«Война и мир» в трилогии Юрия Бондарева («Берег», «Выбор», «Игра»)

Автор работы: Пользователь скрыл имя, 20 Июня 2012 в 17:09, дипломная работа

Краткое описание

«Военная литература» (термин, который прочно вошёл в русское словесное искусство после Великой Отечественной войны) – важная часть литературы XX века. Эта война, ставшая значительной вехой в истории России, не просто уничтожила многие жизни и коренным образом поменяла судьбы того поколения людей. Она наложила отпечаток на жизнь, мысли и поступки нескольких последующих поколений, и вполне закономерно, что огромнейший пласт литературы как вида искусства, в первую очередь отражающего жизнь во всех её проявлениях, посвящён именно Великой Отечественной войне.

Вложенные файлы: 1 файл

чистовик дипломной.doc

— 445.00 Кб (Скачать файл)

      В молодом лейтенанте Крымове мы сразу видим те черты, о которых вспоминает зрелый, умудрённый опытом кинорежиссёр. Это и бесспорное самолюбие, которое движет им, пытающимся не обращать внимание на простуду, чтоб не выглядеть перед начальником разведки слабым и безответственным: «… решил лишь ходить на перевязки, но быть во взводе, отлично сознавая, чтό подумал бы майор Азаров, если бы он, Крымов, командир взвода, лёг на санротную койку, отстраняясь от дела» [5, с. 137], - это мучает его сильнее физической боли от неудачной предновогодней разведки. Это решительность и строгость – в речи с Молочковым, неопытным пареньком, взятым Крымовым в разведку: «Перестань ныть и наблюдай! <…> Замолчи, говорят!» [5, с. 137] Крымова даже тянет к людям, похожим на него: сержанту Ахметдинову, «чернобровому отчаянному парню, бывшему боксёру, которому обычно доверял во всём» [5, с. 137], да и Молочков взят в разведку не случайно, а за «бойкий взгляд и ловкую подвижность худенького тела» [5, с. 147].

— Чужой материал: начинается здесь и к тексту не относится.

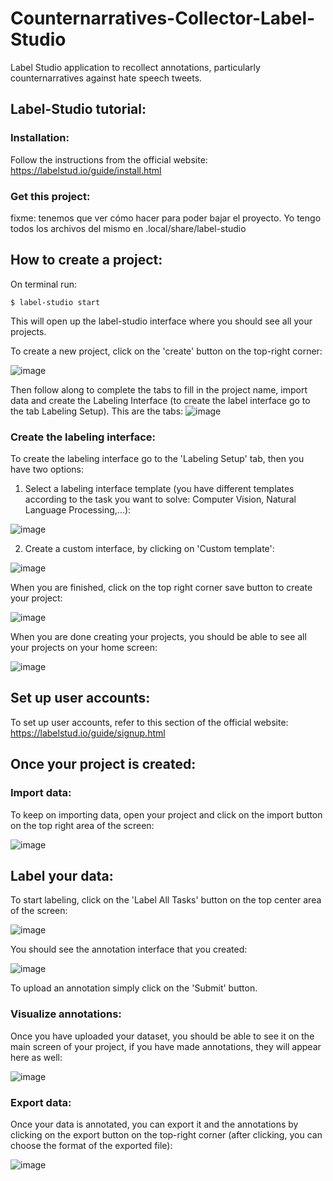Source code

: # Counternarratives-Collector-Label-Studio
Label Studio application to recollect annotations, particularly counternarratives against hate speech tweets.

## Label-Studio tutorial:
### Installation:
  Follow the instructions from the official website: https://labelstud.io/guide/install.html
### Get this project:
 fixme: tenemos que ver cómo hacer para poder bajar el proyecto. Yo tengo todos los archivos del mismo en .local/share/label-studio
## How to create a project:
  On terminal run: 
 
    $ label-studio start
 
  This will open up the label-studio interface where you should see all your projects.
  
  To create a new project, click on the 'create' button on the top-right corner:
  
  ![image](https://user-images.githubusercontent.com/62275576/161171982-a76e7824-b465-4588-bbfb-b1d880ceb012.png)

  Then follow along to complete the tabs to fill in the project name, import data and create the Labeling Interface (to create the label interface go to the tab Labeling Setup). This are the tabs:
  ![image](https://user-images.githubusercontent.com/62275576/161172329-c20ecd54-64a6-4aec-a6fe-0f641446f023.png)
### Create the labeling interface:

To create the labeling interface go to the 'Labeling Setup' tab, then you have two options:

1. Select a labeling interface template (you have different templates according to the task you want to solve: Computer Vision, Natural Language Processing,...):

![image](https://user-images.githubusercontent.com/62275576/161173210-2ec0bbf2-cb46-4ae5-aff2-9d056a9d3b3b.png)

2. Create a custom interface, by clicking on 'Custom template':

![image](https://user-images.githubusercontent.com/62275576/161173244-d994e7af-9c93-452d-9bbd-807ad085dfc3.png)

When you are finished, click on the top right corner save button to create your project:

![image](https://user-images.githubusercontent.com/62275576/161173602-67f9df10-ca93-48ac-807d-c8c12b251f8c.png)

When you are done creating your projects, you should be able to see all your projects on your home screen:

![image](https://user-images.githubusercontent.com/62275576/161173813-3a6ea24f-ba97-42e6-9464-7c3f4dfc623e.png)

## Set up user accounts:
To set up user accounts, refer to this section of the official website: https://labelstud.io/guide/signup.html

## Once your project is created:
### Import data:
To keep on importing data, open your project and click on the import button on the top right area of the screen:

![image](https://user-images.githubusercontent.com/62275576/161175269-4f46a115-a645-4fa2-ad5f-bdac7ac7eb83.png)

## Label your data:

To start labeling, click on the 'Label All Tasks' button on the top center area of the screen:

![image](https://user-images.githubusercontent.com/62275576/161175390-e9e42ef8-e3f9-4324-9418-b98f6dfd1a1d.png)

You should see the annotation interface that you created:

![image](https://user-images.githubusercontent.com/62275576/161175509-bc3e7d73-c75d-4b87-b3e9-3b452a9cccd3.png)

To upload an annotation simply click on the 'Submit' button.

### Visualize annotations:

Once you have uploaded your dataset, you should be able to see it on the main screen of your project, if you have made annotations, they will appear here as well:


![image](https://user-images.githubusercontent.com/62275576/161176492-d3f0550a-6e8c-4649-9eaf-bca8502c7139.png)


### Export data:

Once your data is annotated, you can export it and the annotations by clicking on the export button on the top-right corner (after clicking, you can choose the format of the exported file):

![image](https://user-images.githubusercontent.com/62275576/161176844-a7672917-8932-4865-8026-8260e73f5df3.png)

      Но лейтенант Крымов – это прежде всего рассудительный и опытный офицер, способный легко ориентироваться в военной обстановке, знающий, как нужно действовать в разных по сложности условиях: «А он был убеждён, что на том берегу надо было по нейтралке двигаться в направлении разваленной и сгоревшей в поле скирды, не сомневался, что оттуда по лощине следовало взять левее, потом выйти в тыл села, где и предстояло группе действовать. [5, с. 137]. Как  командир разведки он мог  предвидеть и оценить любую ситуацию: «и уже по вспышкам очередей, по прыгающим всплескам пламени, по огненному рисунку за рекой он будто вблизи видел то, что произошло и происходило там с его разведгруппой» [5, с. 139]. В нём будто бы соединяются лучшие черты героев предыдущих романов трилогии: твёрдость и ум Андрея Княжко, жёсткость и яростная отвага Ильи Рамзина, поэтичность и чуткость Никитина и Васильева, «художническое восприятие действительности, уязвимость, ранимость с волей, ярко выраженной тенденцией к независимости, с категоричностью и резкостью поступков» [21, с. 159].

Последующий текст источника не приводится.